The naturalism of the play—its well-drawn characters and credible social milieu—leads us to expect a more plausible denouement, and we emerge dissatisfied. The romance of an adventurous maiden who can cure kings is unsuccessfully integrated with the more realistic tale of sexual intrigue, and the two components of which the play is made—a psychologically real world versus a conventionally comic one—merge at the end only at a considerable cost in dramatic power.

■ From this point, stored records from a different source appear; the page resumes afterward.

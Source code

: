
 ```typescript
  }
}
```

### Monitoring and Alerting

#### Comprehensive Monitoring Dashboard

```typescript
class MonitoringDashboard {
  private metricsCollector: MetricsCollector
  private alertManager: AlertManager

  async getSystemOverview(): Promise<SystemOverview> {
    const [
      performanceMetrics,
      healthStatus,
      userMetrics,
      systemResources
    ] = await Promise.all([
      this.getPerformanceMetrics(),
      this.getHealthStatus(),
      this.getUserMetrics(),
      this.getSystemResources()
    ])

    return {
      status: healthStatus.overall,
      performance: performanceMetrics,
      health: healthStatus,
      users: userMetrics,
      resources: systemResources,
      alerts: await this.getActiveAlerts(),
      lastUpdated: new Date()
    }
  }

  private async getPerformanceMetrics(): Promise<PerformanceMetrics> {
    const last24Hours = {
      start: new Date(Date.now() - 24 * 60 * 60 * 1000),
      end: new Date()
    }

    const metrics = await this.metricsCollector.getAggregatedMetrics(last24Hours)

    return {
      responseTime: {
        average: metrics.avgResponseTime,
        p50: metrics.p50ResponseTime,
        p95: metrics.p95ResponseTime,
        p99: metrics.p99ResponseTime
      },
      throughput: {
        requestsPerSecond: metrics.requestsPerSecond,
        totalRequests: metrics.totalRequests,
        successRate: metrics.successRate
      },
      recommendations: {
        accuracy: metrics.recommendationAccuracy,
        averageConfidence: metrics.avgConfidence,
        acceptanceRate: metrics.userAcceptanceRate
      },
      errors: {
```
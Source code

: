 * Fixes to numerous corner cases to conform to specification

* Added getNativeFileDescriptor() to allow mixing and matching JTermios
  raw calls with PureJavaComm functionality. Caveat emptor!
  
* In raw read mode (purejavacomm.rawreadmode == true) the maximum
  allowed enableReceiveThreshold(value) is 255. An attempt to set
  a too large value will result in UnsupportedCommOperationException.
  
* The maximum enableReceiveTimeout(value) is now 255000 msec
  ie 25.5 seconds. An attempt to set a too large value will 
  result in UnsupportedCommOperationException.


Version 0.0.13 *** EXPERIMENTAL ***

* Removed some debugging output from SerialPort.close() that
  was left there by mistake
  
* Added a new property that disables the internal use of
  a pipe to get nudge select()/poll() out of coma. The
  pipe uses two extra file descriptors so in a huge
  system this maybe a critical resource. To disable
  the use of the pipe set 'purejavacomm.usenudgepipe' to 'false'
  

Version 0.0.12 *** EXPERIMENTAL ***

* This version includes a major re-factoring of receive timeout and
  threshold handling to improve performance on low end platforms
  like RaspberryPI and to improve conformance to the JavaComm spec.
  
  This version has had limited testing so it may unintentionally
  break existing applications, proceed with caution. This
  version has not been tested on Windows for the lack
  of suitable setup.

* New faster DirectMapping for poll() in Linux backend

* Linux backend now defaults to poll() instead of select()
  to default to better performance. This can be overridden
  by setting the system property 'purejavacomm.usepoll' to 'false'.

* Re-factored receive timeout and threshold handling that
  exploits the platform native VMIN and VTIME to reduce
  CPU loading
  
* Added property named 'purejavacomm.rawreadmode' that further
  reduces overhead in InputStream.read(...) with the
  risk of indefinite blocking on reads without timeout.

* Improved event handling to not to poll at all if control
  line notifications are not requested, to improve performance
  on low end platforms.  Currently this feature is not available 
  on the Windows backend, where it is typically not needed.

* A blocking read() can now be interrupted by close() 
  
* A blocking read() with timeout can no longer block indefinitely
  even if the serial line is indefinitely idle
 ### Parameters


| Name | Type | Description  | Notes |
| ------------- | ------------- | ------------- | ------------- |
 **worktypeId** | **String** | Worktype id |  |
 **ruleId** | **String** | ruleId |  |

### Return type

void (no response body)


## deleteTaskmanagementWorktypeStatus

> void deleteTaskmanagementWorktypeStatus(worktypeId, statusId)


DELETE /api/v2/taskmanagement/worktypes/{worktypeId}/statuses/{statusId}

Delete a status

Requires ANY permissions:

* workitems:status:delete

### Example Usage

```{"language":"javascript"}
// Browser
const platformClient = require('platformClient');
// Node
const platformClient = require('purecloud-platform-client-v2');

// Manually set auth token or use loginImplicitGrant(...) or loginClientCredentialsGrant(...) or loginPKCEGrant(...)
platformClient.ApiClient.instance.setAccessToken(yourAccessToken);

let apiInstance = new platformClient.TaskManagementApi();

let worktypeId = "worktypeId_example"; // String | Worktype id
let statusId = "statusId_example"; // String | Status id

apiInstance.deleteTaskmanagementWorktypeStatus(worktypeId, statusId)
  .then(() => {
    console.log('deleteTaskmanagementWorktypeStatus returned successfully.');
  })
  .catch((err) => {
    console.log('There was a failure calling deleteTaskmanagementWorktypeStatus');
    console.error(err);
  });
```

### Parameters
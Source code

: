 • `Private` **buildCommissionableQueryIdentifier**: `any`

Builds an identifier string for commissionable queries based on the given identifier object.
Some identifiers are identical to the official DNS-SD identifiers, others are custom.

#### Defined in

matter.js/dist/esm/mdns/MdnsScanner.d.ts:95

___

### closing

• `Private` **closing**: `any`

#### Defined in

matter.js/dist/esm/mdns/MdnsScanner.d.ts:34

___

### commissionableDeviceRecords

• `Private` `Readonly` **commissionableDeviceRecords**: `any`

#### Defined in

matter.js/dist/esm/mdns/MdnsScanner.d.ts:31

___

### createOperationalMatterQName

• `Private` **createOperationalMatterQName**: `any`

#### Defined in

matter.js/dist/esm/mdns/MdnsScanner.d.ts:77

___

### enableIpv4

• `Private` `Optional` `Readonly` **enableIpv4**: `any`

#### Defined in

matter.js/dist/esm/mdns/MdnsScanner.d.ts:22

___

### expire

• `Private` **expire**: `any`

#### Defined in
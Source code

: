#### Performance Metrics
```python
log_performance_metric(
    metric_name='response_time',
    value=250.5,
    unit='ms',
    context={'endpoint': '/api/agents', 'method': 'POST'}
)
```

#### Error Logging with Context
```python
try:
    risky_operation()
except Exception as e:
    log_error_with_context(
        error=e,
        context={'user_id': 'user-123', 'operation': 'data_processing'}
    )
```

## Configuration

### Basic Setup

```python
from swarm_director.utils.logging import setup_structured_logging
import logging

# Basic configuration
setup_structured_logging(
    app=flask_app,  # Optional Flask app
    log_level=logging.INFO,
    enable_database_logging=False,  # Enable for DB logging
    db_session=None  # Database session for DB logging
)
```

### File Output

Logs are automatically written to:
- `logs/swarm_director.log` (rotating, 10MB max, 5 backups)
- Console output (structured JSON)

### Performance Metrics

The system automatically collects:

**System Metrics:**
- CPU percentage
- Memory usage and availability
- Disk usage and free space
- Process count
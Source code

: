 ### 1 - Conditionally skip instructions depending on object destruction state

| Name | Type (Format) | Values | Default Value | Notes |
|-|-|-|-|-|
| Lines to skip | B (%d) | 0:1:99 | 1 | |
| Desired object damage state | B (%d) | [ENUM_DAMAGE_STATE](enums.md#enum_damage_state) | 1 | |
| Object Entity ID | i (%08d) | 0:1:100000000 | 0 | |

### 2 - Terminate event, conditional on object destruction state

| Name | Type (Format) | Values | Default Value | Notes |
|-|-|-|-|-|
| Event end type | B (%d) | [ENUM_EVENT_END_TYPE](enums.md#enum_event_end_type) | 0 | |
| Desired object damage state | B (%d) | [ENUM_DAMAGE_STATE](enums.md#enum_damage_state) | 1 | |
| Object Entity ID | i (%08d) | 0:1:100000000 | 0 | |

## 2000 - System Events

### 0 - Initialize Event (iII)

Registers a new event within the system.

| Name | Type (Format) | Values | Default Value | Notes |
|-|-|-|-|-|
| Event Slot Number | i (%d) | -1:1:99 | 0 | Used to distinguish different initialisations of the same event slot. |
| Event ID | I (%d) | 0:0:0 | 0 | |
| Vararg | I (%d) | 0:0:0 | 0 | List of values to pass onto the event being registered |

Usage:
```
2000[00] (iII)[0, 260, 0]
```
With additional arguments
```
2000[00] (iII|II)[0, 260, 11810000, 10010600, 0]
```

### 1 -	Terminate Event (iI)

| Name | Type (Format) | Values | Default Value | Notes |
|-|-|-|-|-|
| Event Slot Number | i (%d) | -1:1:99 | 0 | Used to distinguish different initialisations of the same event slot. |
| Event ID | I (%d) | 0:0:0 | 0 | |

The conclusion of All's Well unquestionably lessens its effectiveness, but if the play is considered in light of Shakespeare's development, its failings seem less significant and its ending less arbitrary. The problem plays are similar to the romances in a number of ways: both depend on unrealistic stories, and both emphasize the power of noble spirituality over circumstances. Particularly in their conclusions, both favor symbolism and ritual over psychological realism. However, in All's Well (as in Measure for Measure, especially), the latter element still has great power, and the balance between the two is uncomfortable, barring a firm sense that spiritual values have indeed triumphed, despite the play's assertion that they have. Cymbeline and The Winter's Tale, like All's Well, have endings that tax belief and that depend on the evocation of supernatural powers while maintaining the underlying assumption that naturalistic causes have in fact been operating. However, whereas the contradictions of All's Well generate an atmosphere of conflict and stress, similar polarities in the later plays yield a pleasurable sense of life's many aspects. In All's Well That Ends Well, Shakespeare had not yet developed the capacity to sublimate reality without denying it, but his instincts were leading him in that direction.